-- THE TASK --
Copy the data that appears below exactly. Drop the pictures.

───── DATA SHOWN

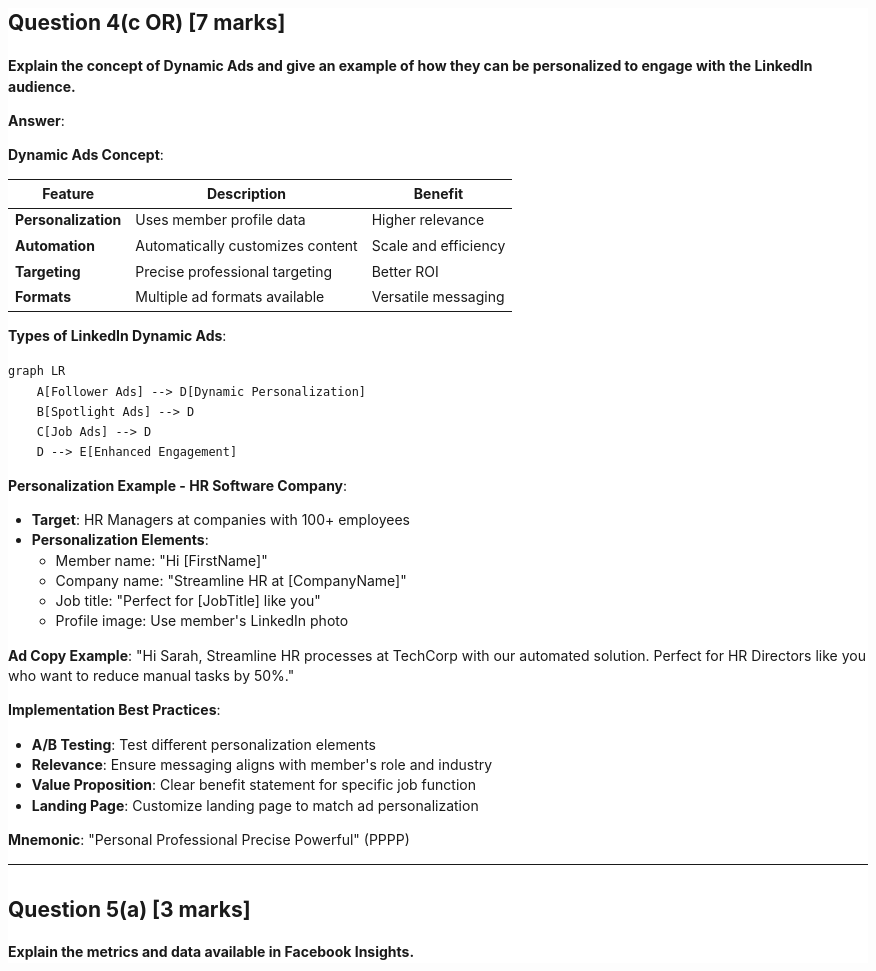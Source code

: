 
## Question 4(c OR) [7 marks]

**Explain the concept of Dynamic Ads and give an example of how they can be personalized to engage with the LinkedIn audience.**

**Answer**:

**Dynamic Ads Concept**:

| Feature | Description | Benefit |
|---------|-------------|---------|
| **Personalization** | Uses member profile data | Higher relevance |
| **Automation** | Automatically customizes content | Scale and efficiency |
| **Targeting** | Precise professional targeting | Better ROI |
| **Formats** | Multiple ad formats available | Versatile messaging |

**Types of LinkedIn Dynamic Ads**:

```mermaid
graph LR
    A[Follower Ads] --> D[Dynamic Personalization]
    B[Spotlight Ads] --> D
    C[Job Ads] --> D
    D --> E[Enhanced Engagement]
```

**Personalization Example - HR Software Company**:

- **Target**: HR Managers at companies with 100+ employees
- **Personalization Elements**:
  - Member name: "Hi [FirstName]"
  - Company name: "Streamline HR at [CompanyName]"
  - Job title: "Perfect for [JobTitle] like you"
  - Profile image: Use member's LinkedIn photo

**Ad Copy Example**:
"Hi Sarah, Streamline HR processes at TechCorp with our automated solution. Perfect for HR Directors like you who want to reduce manual tasks by 50%."

**Implementation Best Practices**:

- **A/B Testing**: Test different personalization elements
- **Relevance**: Ensure messaging aligns with member's role and industry
- **Value Proposition**: Clear benefit statement for specific job function
- **Landing Page**: Customize landing page to match ad personalization

**Mnemonic**: "Personal Professional Precise Powerful" (PPPP)

---

## Question 5(a) [3 marks]

**Explain the metrics and data available in Facebook Insights.**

──────────

-- TASK ANSWER --
Source code

: 
## Question 4(c OR) [7 marks]

**Explain the concept of Dynamic Ads and give an example of how they can be personalized to engage with the LinkedIn audience.**

**Answer**:

**Dynamic Ads Concept**:

| Feature | Description | Benefit |
|---------|-------------|---------|
| **Personalization** | Uses member profile data | Higher relevance |
| **Automation** | Automatically customizes content | Scale and efficiency |
| **Targeting** | Precise professional targeting | Better ROI |
| **Formats** | Multiple ad formats available | Versatile messaging |

**Types of LinkedIn Dynamic Ads**:

```mermaid
graph LR
    A[Follower Ads] --> D[Dynamic Personalization]
    B[Spotlight Ads] --> D
    C[Job Ads] --> D
    D --> E[Enhanced Engagement]
```

**Personalization Example - HR Software Company**:

- **Target**: HR Managers at companies with 100+ employees
- **Personalization Elements**:
  - Member name: "Hi [FirstName]"
  - Company name: "Streamline HR at [CompanyName]"
  - Job title: "Perfect for [JobTitle] like you"
  - Profile image: Use member's LinkedIn photo

**Ad Copy Example**:
"Hi Sarah, Streamline HR processes at TechCorp with our automated solution. Perfect for HR Directors like you who want to reduce manual tasks by 50%."

**Implementation Best Practices**:

- **A/B Testing**: Test different personalization elements
- **Relevance**: Ensure messaging aligns with member's role and industry
- **Value Proposition**: Clear benefit statement for specific job function
- **Landing Page**: Customize landing page to match ad personalization

**Mnemonic**: "Personal Professional Precise Powerful" (PPPP)

---

## Question 5(a) [3 marks]

**Explain the metrics and data available in Facebook Insights.**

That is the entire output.